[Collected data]
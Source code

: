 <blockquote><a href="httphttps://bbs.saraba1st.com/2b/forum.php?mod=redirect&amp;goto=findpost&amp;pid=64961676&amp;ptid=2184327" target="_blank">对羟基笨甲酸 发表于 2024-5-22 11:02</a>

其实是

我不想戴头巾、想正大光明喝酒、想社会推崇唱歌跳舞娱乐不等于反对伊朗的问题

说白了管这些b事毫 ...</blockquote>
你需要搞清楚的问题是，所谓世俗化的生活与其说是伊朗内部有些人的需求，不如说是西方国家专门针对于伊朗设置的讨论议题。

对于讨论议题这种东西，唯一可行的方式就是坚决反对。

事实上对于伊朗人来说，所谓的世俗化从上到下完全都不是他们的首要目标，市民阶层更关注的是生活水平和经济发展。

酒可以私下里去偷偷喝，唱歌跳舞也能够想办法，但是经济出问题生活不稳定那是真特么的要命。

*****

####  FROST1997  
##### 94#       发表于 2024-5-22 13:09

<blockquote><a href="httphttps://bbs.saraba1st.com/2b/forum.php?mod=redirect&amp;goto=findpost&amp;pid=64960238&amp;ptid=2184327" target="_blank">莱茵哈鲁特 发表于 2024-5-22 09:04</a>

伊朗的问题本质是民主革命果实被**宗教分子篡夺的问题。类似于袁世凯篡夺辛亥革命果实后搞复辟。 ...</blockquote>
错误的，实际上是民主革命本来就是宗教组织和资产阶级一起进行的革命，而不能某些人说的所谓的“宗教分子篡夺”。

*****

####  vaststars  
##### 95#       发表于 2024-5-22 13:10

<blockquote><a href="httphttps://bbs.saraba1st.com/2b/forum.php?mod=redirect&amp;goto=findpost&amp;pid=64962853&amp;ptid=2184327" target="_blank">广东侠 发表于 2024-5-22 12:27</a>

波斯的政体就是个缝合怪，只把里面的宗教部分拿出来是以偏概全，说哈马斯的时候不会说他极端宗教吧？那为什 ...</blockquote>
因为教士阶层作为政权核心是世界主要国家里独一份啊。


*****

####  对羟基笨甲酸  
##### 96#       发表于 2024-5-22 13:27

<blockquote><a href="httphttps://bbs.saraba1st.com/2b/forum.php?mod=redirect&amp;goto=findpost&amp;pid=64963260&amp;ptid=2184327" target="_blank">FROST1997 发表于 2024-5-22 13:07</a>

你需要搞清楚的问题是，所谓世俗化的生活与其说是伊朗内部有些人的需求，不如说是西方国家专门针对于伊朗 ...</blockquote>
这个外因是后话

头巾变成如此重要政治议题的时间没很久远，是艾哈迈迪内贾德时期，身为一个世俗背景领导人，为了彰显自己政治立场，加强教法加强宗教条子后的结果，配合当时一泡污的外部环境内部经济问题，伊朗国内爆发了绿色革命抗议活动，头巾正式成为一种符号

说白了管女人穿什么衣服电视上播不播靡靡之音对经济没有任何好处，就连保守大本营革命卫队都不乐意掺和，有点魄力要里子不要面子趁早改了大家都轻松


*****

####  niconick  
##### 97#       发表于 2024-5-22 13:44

- **Exercise aim**
Every line above that contains the word "httphttps" should be reported.

- **Reply**
: <blockquote><a href="httphttps://bbs.saraba1st.com/2b/forum.php?mod=redirect&amp;goto=findpost&amp;pid=64961676&amp;ptid=2184327" target="_blank">对羟基笨甲酸 发表于 2024-5-22 11:02</a>
<blockquote><a href="httphttps://bbs.saraba1st.com/2b/forum.php?mod=redirect&amp;goto=findpost&amp;pid=64960238&amp;ptid=2184327" target="_blank">莱茵哈鲁特 发表于 2024-5-22 09:04</a>
<blockquote><a href="httphttps://bbs.saraba1st.com/2b/forum.php?mod=redirect&amp;goto=findpost&amp;pid=64962853&amp;ptid=2184327" target="_blank">广东侠 发表于 2024-5-22 12:27</a>
<blockquote><a href="httphttps://bbs.saraba1st.com/2b/forum.php?mod=redirect&amp;goto=findpost&amp;pid=64963260&amp;ptid=2184327" target="_blank">FROST1997 发表于 2024-5-22 13:07</a>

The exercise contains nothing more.